Huiqiong Zhou (NCNST China): "Interface Engineering in Organic Solar Cells"
Dr. Huiqiong Zhou is a professor of Physical Chemistry at National Center for Nanoscience and Technology (NCNST), China. She received her B.Sc. and M.Sc. degrees from Wuhan University and obtained her Ph.D. in Physical Chemistry from NCNST. Then, she joined the group of Nobel Laureate Prof. A. J. Heeger at University of California Santa Barbara as a Postdoctoral Researcher from 2010 to 2014. She joined NCNST as a professor to start her independent research in 2015. Dr. Zhou has contributed to more than 100 SCI publications. She was awarded 100 Top Young Scientists Program from the Chinese Academy of Sciences (2015), and National Science Fund for Excellent Young Scholars (2019). Currently she serves as a member of Editorial Board for ChemNanoMat journal, Editorial Advisory Board for Solar RRL journal, and also as a member of Young Advisory Board for ACTA PHYS-CHIM SIN, NanoResearch and Infomat journals. Her research interests focus on solution-processed organic solar cells and perovskite solar cells.

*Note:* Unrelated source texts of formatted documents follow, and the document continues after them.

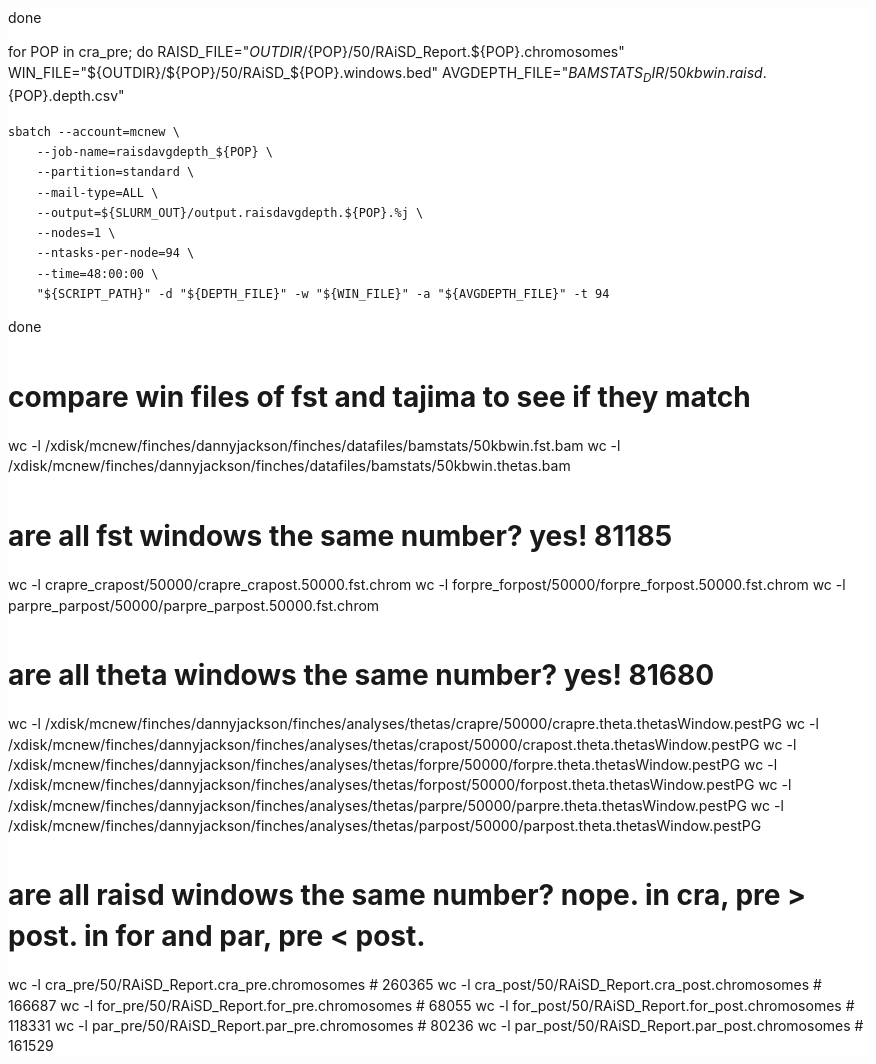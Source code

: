 done 

for POP in cra_pre; do
    RAISD_FILE="${OUTDIR}/${POP}/50/RAiSD_Report.${POP}.chromosomes"
    WIN_FILE="${OUTDIR}/${POP}/50/RAiSD_${POP}.windows.bed"
    AVGDEPTH_FILE="${BAMSTATS_DIR}/50kbwin.raisd.${POP}.depth.csv"

    sbatch --account=mcnew \
        --job-name=raisdavgdepth_${POP} \
        --partition=standard \
        --mail-type=ALL \
        --output=${SLURM_OUT}/output.raisdavgdepth.${POP}.%j \
        --nodes=1 \
        --ntasks-per-node=94 \
        --time=48:00:00 \
        "${SCRIPT_PATH}" -d "${DEPTH_FILE}" -w "${WIN_FILE}" -a "${AVGDEPTH_FILE}" -t 94
done




# compare win files of fst and tajima to see if they match
wc -l /xdisk/mcnew/finches/dannyjackson/finches/datafiles/bamstats/50kbwin.fst.bam
wc -l /xdisk/mcnew/finches/dannyjackson/finches/datafiles/bamstats/50kbwin.thetas.bam

# are all fst windows the same number? yes! 81185
wc -l crapre_crapost/50000/crapre_crapost.50000.fst.chrom
wc -l forpre_forpost/50000/forpre_forpost.50000.fst.chrom
wc -l parpre_parpost/50000/parpre_parpost.50000.fst.chrom

# are all theta windows the same number? yes! 81680
wc -l /xdisk/mcnew/finches/dannyjackson/finches/analyses/thetas/crapre/50000/crapre.theta.thetasWindow.pestPG
wc -l /xdisk/mcnew/finches/dannyjackson/finches/analyses/thetas/crapost/50000/crapost.theta.thetasWindow.pestPG
wc -l /xdisk/mcnew/finches/dannyjackson/finches/analyses/thetas/forpre/50000/forpre.theta.thetasWindow.pestPG
wc -l /xdisk/mcnew/finches/dannyjackson/finches/analyses/thetas/forpost/50000/forpost.theta.thetasWindow.pestPG
wc -l /xdisk/mcnew/finches/dannyjackson/finches/analyses/thetas/parpre/50000/parpre.theta.thetasWindow.pestPG
wc -l /xdisk/mcnew/finches/dannyjackson/finches/analyses/thetas/parpost/50000/parpost.theta.thetasWindow.pestPG

# are all raisd windows the same number? nope. in cra, pre > post. in for and par, pre < post.
wc -l cra_pre/50/RAiSD_Report.cra_pre.chromosomes # 260365
wc -l cra_post/50/RAiSD_Report.cra_post.chromosomes # 166687
wc -l for_pre/50/RAiSD_Report.for_pre.chromosomes # 68055
wc -l for_post/50/RAiSD_Report.for_post.chromosomes # 118331
wc -l par_pre/50/RAiSD_Report.par_pre.chromosomes # 80236
wc -l par_post/50/RAiSD_Report.par_post.chromosomes # 161529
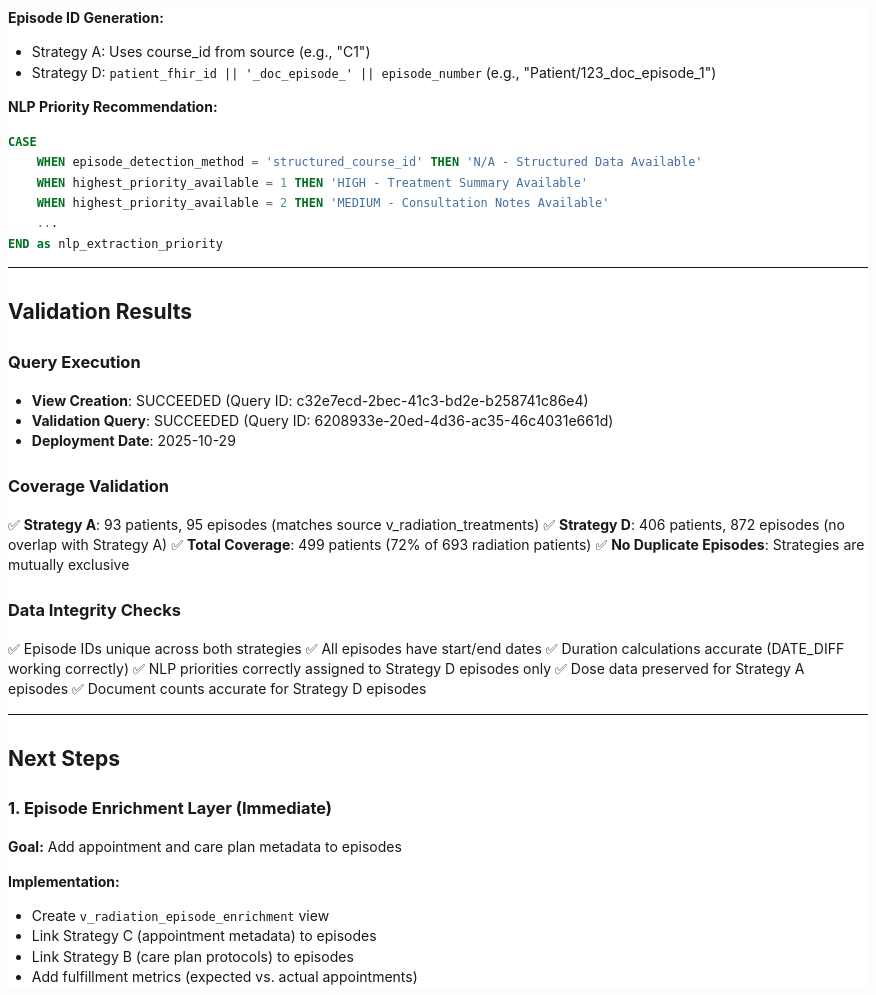 **Episode ID Generation:**
- Strategy A: Uses course_id from source (e.g., "C1")
- Strategy D: `patient_fhir_id || '_doc_episode_' || episode_number` (e.g., "Patient/123_doc_episode_1")

**NLP Priority Recommendation:**
```sql
CASE
    WHEN episode_detection_method = 'structured_course_id' THEN 'N/A - Structured Data Available'
    WHEN highest_priority_available = 1 THEN 'HIGH - Treatment Summary Available'
    WHEN highest_priority_available = 2 THEN 'MEDIUM - Consultation Notes Available'
    ...
END as nlp_extraction_priority
```

---

## Validation Results

### Query Execution
- **View Creation**: SUCCEEDED (Query ID: c32e7ecd-2bec-41c3-bd2e-b258741c86e4)
- **Validation Query**: SUCCEEDED (Query ID: 6208933e-20ed-4d36-ac35-46c4031e661d)
- **Deployment Date**: 2025-10-29

### Coverage Validation

✅ **Strategy A**: 93 patients, 95 episodes (matches source v_radiation_treatments)
✅ **Strategy D**: 406 patients, 872 episodes (no overlap with Strategy A)
✅ **Total Coverage**: 499 patients (72% of 693 radiation patients)
✅ **No Duplicate Episodes**: Strategies are mutually exclusive

### Data Integrity Checks

✅ Episode IDs unique across both strategies
✅ All episodes have start/end dates
✅ Duration calculations accurate (DATE_DIFF working correctly)
✅ NLP priorities correctly assigned to Strategy D episodes only
✅ Dose data preserved for Strategy A episodes
✅ Document counts accurate for Strategy D episodes

---

## Next Steps

### 1. Episode Enrichment Layer (Immediate)

**Goal:** Add appointment and care plan metadata to episodes

**Implementation:**
- Create `v_radiation_episode_enrichment` view
- Link Strategy C (appointment metadata) to episodes
- Link Strategy B (care plan protocols) to episodes
- Add fulfillment metrics (expected vs. actual appointments)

Abstract: Solution-processed organic solar cells (OSCs) have attracted much attention due to their low cost, flexibility and high transparency. Recently, the power conversion efficiency (PCE) of OSCs is approaching 20%. However, the unsatisfied interface issues limit further improvement in PCEs and stability of OSCs, through affecting the physical processes such as exciton separation and/or charge transport/extraction/recombination in the device. Our recent study on interface engineering in OSCs has shown that the introduction of new electron transporting material Ir/IrOx can enhance the PCE and suppress the photodegradation at the commonly used ZnO cathode interface, achieving device life times over 10000 hours of storage and thermal stability which is one of the most stable OSCs (Nat. Commun., 2023, 14, 1241). An original strategy for selecting an optimal interfacial layer based on the surface energy has been proposed, to optimize the morphology of the active layers by regulating the surface energy and its microscopic distribution of the interface layer (Adv. Mater., 2018, 30, 1801801; Adv. Mater., 2019, 31, 1806921; Joule, 2021, 5, 3154). At the end, we have constructed semi-transparent devices by utilizing optical microcavities, achieving high uniformity of device transmission and controllable adjustment of reflection color (Adv. Mater., 2023, 35, 2303844), which offers a viable design strategy for semi-transparent OSCs toward applications in next-generation smart photovoltaic windows.